## INFORMATION SUPPLIED:
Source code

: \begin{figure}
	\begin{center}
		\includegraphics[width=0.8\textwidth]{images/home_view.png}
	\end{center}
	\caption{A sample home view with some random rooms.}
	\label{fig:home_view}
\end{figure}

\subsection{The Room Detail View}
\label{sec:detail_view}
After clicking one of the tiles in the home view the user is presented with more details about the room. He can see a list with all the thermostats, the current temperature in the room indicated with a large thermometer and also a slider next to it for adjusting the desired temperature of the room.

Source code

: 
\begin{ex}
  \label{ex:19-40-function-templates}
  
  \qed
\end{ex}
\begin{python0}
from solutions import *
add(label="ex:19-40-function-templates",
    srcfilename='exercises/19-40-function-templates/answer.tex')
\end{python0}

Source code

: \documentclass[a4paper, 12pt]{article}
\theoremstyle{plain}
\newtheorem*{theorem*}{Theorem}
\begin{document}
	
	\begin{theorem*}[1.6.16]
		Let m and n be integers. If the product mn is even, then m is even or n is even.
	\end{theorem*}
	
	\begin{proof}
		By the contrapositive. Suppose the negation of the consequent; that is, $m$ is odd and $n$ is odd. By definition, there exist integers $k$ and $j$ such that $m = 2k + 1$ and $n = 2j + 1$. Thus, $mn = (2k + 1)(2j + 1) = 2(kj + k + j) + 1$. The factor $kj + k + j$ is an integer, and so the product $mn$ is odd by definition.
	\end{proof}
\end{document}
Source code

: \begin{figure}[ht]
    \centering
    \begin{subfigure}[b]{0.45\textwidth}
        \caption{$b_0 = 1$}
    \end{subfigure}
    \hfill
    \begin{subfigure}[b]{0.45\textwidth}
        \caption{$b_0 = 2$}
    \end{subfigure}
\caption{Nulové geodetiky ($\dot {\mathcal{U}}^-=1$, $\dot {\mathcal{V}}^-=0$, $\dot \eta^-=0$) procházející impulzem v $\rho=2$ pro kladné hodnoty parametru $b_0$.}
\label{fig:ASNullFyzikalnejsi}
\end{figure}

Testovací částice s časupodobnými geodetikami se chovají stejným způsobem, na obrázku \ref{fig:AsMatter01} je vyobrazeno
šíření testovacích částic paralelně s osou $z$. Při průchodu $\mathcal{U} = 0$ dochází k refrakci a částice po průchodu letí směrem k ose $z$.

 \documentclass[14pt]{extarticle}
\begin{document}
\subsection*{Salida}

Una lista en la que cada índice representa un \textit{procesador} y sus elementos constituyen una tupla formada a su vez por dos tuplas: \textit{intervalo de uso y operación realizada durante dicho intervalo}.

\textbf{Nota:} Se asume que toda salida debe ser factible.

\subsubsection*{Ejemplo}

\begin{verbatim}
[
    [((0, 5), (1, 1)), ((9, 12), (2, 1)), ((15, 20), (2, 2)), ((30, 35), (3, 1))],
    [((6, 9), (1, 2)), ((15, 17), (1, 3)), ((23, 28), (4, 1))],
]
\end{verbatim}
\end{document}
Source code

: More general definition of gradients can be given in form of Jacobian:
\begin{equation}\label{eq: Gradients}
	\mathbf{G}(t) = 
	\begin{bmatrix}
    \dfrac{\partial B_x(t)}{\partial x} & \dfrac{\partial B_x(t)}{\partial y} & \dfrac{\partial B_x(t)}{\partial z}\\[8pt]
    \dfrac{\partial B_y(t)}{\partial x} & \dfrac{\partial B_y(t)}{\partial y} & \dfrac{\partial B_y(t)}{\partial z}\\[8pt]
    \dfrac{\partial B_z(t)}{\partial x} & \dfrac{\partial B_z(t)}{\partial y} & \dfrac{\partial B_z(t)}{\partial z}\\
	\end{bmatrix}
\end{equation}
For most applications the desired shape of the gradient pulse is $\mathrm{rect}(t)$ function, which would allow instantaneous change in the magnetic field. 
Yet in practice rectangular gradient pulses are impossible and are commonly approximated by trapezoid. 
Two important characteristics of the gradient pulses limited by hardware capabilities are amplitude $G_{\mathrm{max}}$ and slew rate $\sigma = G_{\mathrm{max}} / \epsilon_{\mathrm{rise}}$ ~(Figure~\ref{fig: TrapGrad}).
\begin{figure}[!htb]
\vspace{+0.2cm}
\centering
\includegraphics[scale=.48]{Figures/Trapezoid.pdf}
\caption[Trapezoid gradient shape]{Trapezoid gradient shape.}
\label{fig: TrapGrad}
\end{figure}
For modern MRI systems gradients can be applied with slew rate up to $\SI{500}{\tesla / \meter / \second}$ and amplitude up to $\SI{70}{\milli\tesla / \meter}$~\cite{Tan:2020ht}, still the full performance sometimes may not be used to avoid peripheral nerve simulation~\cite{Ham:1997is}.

---

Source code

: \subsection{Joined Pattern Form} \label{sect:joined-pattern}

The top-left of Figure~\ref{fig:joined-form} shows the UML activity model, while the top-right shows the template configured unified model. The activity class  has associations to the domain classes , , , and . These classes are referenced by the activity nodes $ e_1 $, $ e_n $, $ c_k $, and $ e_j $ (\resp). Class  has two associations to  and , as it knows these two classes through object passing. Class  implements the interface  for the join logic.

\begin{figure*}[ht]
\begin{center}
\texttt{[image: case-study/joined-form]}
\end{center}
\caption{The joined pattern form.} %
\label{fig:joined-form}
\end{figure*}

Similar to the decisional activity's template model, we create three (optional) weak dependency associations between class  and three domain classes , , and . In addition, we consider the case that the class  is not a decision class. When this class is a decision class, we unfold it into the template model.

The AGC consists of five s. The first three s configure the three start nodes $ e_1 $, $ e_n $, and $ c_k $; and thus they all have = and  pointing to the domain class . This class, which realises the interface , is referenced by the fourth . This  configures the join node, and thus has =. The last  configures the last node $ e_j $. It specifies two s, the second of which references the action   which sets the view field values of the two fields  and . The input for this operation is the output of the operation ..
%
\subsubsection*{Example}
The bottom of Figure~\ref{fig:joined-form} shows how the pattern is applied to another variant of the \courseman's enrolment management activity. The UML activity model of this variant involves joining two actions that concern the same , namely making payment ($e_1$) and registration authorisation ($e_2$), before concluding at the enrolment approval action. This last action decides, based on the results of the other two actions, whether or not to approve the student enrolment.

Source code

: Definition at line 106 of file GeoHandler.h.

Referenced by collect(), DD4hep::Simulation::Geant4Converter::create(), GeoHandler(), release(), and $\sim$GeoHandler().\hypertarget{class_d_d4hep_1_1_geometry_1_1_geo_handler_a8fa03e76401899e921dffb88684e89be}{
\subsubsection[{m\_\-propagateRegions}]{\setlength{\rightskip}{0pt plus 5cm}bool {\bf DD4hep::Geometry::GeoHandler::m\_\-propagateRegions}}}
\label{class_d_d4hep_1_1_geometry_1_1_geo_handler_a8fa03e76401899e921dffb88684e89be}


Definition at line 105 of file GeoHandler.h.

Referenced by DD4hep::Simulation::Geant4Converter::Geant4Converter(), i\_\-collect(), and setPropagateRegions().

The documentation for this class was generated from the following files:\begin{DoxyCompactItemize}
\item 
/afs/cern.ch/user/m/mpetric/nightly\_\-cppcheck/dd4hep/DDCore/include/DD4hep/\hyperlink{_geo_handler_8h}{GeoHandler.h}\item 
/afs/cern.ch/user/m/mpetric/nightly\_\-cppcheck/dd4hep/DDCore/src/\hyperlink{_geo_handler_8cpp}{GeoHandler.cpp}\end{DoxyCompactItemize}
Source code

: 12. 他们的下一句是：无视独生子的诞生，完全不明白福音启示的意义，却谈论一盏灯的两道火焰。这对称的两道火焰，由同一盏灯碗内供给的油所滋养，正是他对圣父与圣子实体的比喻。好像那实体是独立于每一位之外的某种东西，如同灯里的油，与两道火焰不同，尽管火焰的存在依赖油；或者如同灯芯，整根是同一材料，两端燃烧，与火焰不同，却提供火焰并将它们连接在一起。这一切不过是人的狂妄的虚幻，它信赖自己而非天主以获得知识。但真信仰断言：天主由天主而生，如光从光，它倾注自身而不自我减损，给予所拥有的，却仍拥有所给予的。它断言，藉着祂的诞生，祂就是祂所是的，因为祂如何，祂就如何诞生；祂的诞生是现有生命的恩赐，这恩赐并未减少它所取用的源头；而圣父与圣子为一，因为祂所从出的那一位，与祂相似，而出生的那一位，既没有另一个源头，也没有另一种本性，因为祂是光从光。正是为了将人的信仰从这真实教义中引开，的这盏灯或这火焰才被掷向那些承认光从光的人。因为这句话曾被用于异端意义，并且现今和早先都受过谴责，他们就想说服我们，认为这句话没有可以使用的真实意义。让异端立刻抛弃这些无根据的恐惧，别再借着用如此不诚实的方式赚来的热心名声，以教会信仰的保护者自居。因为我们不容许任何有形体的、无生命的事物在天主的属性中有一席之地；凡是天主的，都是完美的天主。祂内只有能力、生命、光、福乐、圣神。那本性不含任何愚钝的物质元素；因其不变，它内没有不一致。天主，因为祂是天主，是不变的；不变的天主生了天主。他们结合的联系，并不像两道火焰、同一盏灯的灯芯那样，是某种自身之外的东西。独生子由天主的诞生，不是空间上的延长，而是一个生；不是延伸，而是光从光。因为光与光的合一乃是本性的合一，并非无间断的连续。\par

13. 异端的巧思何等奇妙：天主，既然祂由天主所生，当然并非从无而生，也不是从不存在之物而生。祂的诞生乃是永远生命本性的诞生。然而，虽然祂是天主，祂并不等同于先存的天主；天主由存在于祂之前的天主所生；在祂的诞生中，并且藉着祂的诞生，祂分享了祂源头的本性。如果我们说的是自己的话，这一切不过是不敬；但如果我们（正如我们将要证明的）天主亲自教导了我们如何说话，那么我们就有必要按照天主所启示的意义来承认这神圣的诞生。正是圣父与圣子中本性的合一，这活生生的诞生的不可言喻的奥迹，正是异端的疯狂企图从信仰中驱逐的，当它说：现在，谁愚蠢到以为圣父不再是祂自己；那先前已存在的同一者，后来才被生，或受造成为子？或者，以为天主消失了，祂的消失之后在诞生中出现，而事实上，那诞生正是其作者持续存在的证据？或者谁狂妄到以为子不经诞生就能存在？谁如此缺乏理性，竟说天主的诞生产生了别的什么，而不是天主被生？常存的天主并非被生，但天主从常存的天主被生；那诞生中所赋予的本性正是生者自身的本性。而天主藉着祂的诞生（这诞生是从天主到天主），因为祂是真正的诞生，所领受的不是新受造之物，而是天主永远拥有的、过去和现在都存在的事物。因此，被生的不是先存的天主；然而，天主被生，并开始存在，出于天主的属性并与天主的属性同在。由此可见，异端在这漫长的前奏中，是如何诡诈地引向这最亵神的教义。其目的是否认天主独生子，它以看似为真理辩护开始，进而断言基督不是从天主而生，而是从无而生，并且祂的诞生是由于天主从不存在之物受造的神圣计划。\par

==

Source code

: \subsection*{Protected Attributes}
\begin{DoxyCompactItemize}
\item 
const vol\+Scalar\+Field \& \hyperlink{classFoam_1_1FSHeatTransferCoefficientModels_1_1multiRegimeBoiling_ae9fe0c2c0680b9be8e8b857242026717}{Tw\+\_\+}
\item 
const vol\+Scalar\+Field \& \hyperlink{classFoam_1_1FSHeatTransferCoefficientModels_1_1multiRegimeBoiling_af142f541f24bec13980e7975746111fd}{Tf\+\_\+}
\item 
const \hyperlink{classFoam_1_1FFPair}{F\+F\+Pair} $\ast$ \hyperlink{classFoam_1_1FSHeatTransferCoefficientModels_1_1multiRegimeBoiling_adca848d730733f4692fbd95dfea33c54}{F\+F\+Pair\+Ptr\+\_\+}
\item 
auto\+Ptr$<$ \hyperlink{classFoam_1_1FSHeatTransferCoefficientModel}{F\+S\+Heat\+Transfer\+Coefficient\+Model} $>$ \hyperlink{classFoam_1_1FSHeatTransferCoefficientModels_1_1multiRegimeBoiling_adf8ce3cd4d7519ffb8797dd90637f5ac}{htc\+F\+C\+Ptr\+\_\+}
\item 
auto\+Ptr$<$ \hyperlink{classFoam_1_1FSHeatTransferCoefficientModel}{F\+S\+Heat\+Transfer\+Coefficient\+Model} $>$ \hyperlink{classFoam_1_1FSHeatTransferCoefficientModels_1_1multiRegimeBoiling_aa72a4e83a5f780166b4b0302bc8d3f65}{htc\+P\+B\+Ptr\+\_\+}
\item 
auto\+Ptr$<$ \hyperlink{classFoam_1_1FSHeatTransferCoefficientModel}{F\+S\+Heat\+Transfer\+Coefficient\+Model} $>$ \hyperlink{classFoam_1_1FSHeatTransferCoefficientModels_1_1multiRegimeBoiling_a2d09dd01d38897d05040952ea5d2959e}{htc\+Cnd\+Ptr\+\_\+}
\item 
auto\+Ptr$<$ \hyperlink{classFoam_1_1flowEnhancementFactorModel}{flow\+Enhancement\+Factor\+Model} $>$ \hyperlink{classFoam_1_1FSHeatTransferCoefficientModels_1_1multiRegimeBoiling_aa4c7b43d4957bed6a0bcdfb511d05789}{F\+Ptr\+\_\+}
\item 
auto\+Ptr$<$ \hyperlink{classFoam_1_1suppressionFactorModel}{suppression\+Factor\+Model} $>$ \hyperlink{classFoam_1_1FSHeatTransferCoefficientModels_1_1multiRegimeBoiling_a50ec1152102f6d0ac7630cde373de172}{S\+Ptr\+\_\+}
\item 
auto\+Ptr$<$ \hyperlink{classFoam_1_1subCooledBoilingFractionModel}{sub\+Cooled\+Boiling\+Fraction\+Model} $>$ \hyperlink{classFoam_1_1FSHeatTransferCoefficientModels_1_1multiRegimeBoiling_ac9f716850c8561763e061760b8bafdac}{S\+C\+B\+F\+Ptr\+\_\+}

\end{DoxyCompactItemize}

## WORK REQUIRED:
From the data above, count the lines that contain "partial" and write only that count.

## SOLUTION TO THIS EXERCISE:
3